White House Press Secretary Karine Jean-Pierre responded to the letter with a statement that reiterated the administration’s position that the debt ceiling and federal budget are two separate issues with the former requiring congressional action without preconditions and the latter a negotiation reserved for a later date once House Republicans release their own budget resolution.
“Speaker McCarthy and his extreme MAGA caucus have refused to put out a budget,” Jean-Pierre said. “All we’ve heard from them is a list of devastating cuts to law enforcement and border security and proposals to take health care away from Americans and raise health care and child care costs. All to pay for their tax giveaway to the super-wealthy and corporations. In fact, their proposals don’t reduce the deficit at all.”
The president responded to McCarthy with a request for House Republicans to release their budget by the end of the week. But there’s no guarantee that they’ll release a budget plan at all before the deadline to raise the debt ceiling this summer and fund the government come fall, let alone by the end of the week.
This is all politics, to be clear. McCarthy’s letter isn’t considered a legislative tactician and is viewed as a weak speaker by members, aides and outsiders from both parties. He’s under intense pressure from the most extreme faction of his conference to project strength on the president and extracts as many concessions as possible without giving much in return. His letter was more of a billboard to his folks than a serious note to the White House.
Not to mention, the items he outlined in the letter are bread-and-butter Republican asks. But it was devoid of the details of how his members would enact this agenda without touching military spending or slashing Medicare and Social Security. As long as this is the case, the White House will exploit the GOP’s ambiguity to their political advantage.

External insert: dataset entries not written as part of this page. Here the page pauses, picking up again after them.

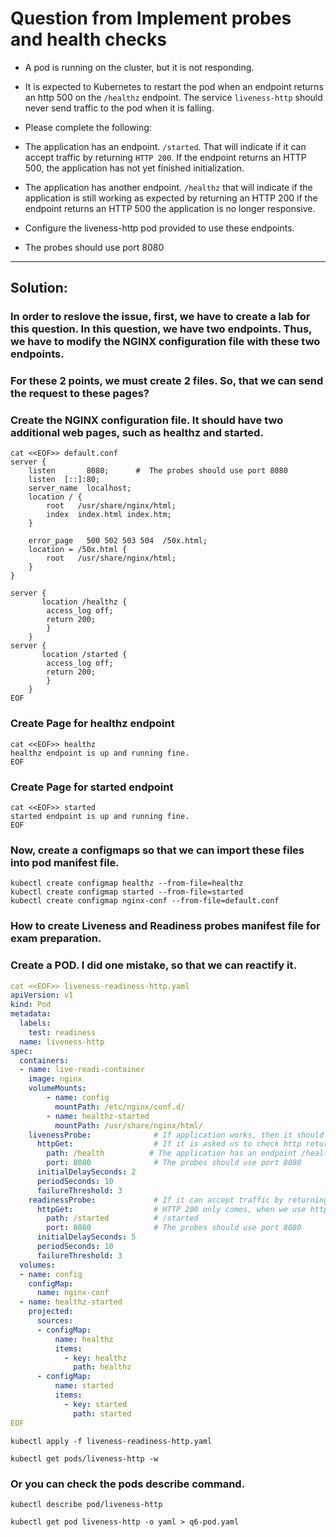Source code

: # Question from Implement probes and health checks

- A pod is running on the cluster, but it is not responding.
- It is expected to Kubernetes to restart the pod when an endpoint returns an http 500 on the `/healthz` endpoint. The service `liveness-http` should never send traffic to the pod when it is falling. 
- Please complete the following:
- The application has an endpoint. `/started`. That will indicate if it can accept traffic by returning `HTTP 200`. If the endpoint returns an HTTP 500, the application has not yet finished initialization.
 
- The application has another endpoint. `/healthz` that will indicate if the application is still working as expected by returning an HTTP 200 if the endpoint returns an HTTP 500 the application is no longer responsive.

- Configure the liveness-http pod provided to use these endpoints.
- The probes should use port 8080
---
## Solution:

### In order to reslove the issue, first, we have to create a lab for this question. In this question, we have two endpoints. Thus, we have to modify the NGINX configuration file with these two endpoints.
### For these 2 points, we must create 2 files. So, that we can send the request to these pages?

### Create the NGINX configuration file. It should have two additional web pages, such as healthz and started.
```
cat <<EOF>> default.conf 
server {
    listen       8080;      #  The probes should use port 8080
    listen  [::]:80;
    server_name  localhost;
    location / {
        root   /usr/share/nginx/html;
        index  index.html index.htm;
    }

    error_page   500 502 503 504  /50x.html;
    location = /50x.html {
        root   /usr/share/nginx/html;
    }
}

server { 
       location /healthz {
        access_log off;
        return 200;
		}
	}
server { 
       location /started {
        access_log off;
        return 200;
		}
	}
EOF
```

### Create Page for healthz endpoint

```
cat <<EOF>> healthz 
healthz endpoint is up and running fine.
EOF
```
### Create Page for started endpoint 
```
cat <<EOF>> started 
started endpoint is up and running fine.
EOF
```

### Now, create a configmaps so that we can import these files into pod manifest file.

```
kubectl create configmap healthz --from-file=healthz
kubectl create configmap started --from-file=started
kubectl create configmap nginx-conf --from-file=default.conf
```

### How to create Liveness and Readiness probes manifest file for exam preparation.
### Create a POD. I did one mistake, so that we can reactify it. 
```yaml
cat <<EOF>> liveness-readiness-http.yaml
apiVersion: v1
kind: Pod
metadata:
  labels:
    test: readiness
  name: liveness-http
spec:
  containers:
  - name: live-readi-container
    image: nginx
    volumeMounts:
        - name: config
          mountPath: /etc/nginx/conf.d/
        - name: healthz-started
          mountPath: /usr/share/nginx/html/
    livenessProbe:              # If application works, then it should return HTTP 200. If the endpoint returns an HTTP 500 the application is no longer responsive.
      httpGet:                  # If it is asked us to check http return code then we should use httpGet method.
        path: /health          # The application has an endpoint /healthz. 
        port: 8080              # The probes should use port 8080
      initialDelaySeconds: 2
      periodSeconds: 10
      failureThreshold: 3
    readinessProbe:             # If it can accept traffic by returning HTTP 200 
      httpGet:                  # HTTP 200 only comes, when we use httpGet method.
        path: /started          # /started 
        port: 8080              # The probes should use port 8080
      initialDelaySeconds: 5
      periodSeconds: 10
      failureThreshold: 3
  volumes:
  - name: config
    configMap:
      name: nginx-conf
  - name: healthz-started
    projected:
      sources:
      - configMap:
          name: healthz
          items:
            - key: healthz
              path: healthz
      - configMap:
          name: started
          items:
            - key: started
              path: started
EOF
```

```
kubectl apply -f liveness-readiness-http.yaml
```

```
kubectl get pods/liveness-http -w 
```

### Or  you can check the pods describe command.

```
kubectl describe pod/liveness-http
```
```
kubectl get pod liveness-http -o yaml > q6-pod.yaml
```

Timing — not patriotism or fiscal responsibility — will ultimately be the catalyst here. And until McCarthy and Biden have to reconcile this looming crisis, they’ll continue to claim the moral high ground in the public domain even if doesn’t move either side closer to compromise.

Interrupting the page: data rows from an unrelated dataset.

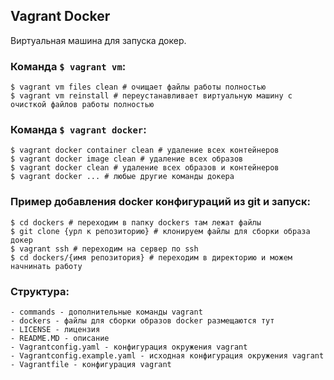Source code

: ## Vagrant Docker
Виртуальная машина для запуска докер.

### Команда `$ vagrant vm`:
```
$ vagrant vm files clean # очищает файлы работы полностью
$ vagrant vm reinstall # переустанавливает виртуальную машину с очисткой файлов работы полностью
```

### Команда `$ vagrant docker`:
```
$ vagrant docker container clean # удаление всех контейнеров
$ vagrant docker image clean # удаление всех образов
$ vagrant docker clean # удаление всех образов и контейнеров
$ vagrant docker ... # любые другие команды докера
```

### Пример добавления docker конфигураций из git и запуск:
```
$ cd dockers # переходим в папку dockers там лежат файлы
$ git clone {урл к репозиторию} # клонируем файлы для сборки образа докер
$ vagrant ssh # переходим на сервер по ssh
$ cd dockers/{имя репозитория} # переходим в директорию и можем начнинать работу
```

### Структура:
```
- commands - дополнительные команды vagrant
- dockers - файлы для сборки образов docker размещаются тут
- LICENSE - лицензия
- README.MD - описание
- Vagrantconfig.yaml - конфигурация окружения vagrant
- Vagrantconfig.example.yaml - исходная конфигурация окружения vagrant
- Vagrantfile - конфигурация vagrant
```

Dems split on TikTok ban as Hawley attempts to fast-track his own
Republican Sen. Josh Hawley of Missouri later today is expected to request approval by all senators to approve his bill to ban TikTok in the US through a procedure known as “unanimous consent.” The request is expected to fail as members in the House and Senate agree that tech companies in general and TikTok in particular present national security and data privacy concerns but are divided about how to actually address them.
Democratic Sen. Ilhan Omar of Minnesota announced in a statement that she is against a ban joining fellow House Progressives Alexandria Ocasio-Cortez and Jamaal Bowman of New York in opposition. Summer Lee, a first-term progressive from Pennsylvania, later said she didn’t support blocking TikTok in the US either.

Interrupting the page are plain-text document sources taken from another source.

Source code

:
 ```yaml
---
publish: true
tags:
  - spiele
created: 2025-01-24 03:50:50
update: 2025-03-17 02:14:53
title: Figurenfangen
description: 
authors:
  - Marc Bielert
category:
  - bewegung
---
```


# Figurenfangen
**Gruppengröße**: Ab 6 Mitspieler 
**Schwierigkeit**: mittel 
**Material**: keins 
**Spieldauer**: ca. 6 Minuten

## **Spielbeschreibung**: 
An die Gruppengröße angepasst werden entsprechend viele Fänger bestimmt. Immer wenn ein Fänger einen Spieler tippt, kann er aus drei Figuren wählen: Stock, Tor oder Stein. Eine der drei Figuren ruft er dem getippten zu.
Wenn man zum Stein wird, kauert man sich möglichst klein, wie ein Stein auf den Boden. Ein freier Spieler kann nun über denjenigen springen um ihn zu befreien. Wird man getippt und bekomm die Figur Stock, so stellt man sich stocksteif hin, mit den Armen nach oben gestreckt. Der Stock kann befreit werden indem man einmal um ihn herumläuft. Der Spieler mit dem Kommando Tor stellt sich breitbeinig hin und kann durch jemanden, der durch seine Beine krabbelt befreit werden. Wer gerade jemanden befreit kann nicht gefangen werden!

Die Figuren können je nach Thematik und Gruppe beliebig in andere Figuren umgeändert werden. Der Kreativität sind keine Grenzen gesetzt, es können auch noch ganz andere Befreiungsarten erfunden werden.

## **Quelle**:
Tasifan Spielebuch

House Democratic Caucus Chair Pete Aguilar on Wednesday told reporters that the debate among his members has more to do with a generational divide, not an ideological one.
“These are also members that have recently won campaigns, have platforms and engage in constituents and people across the country using some of these social media platforms a little more adept at it than I am personally, he said. “So I trust that that's the environment they were raised in and part of the reason why they came to Congress is to engage and to have these discussions. I don't begrudge that at all. I think it's healthy. It's great. We need to also overlay that when you get here our ability to govern, our desire to govern with an eye toward national security, with an eye toward competitiveness, with an eye toward protecting the personal privacy rights of individuals across this country.”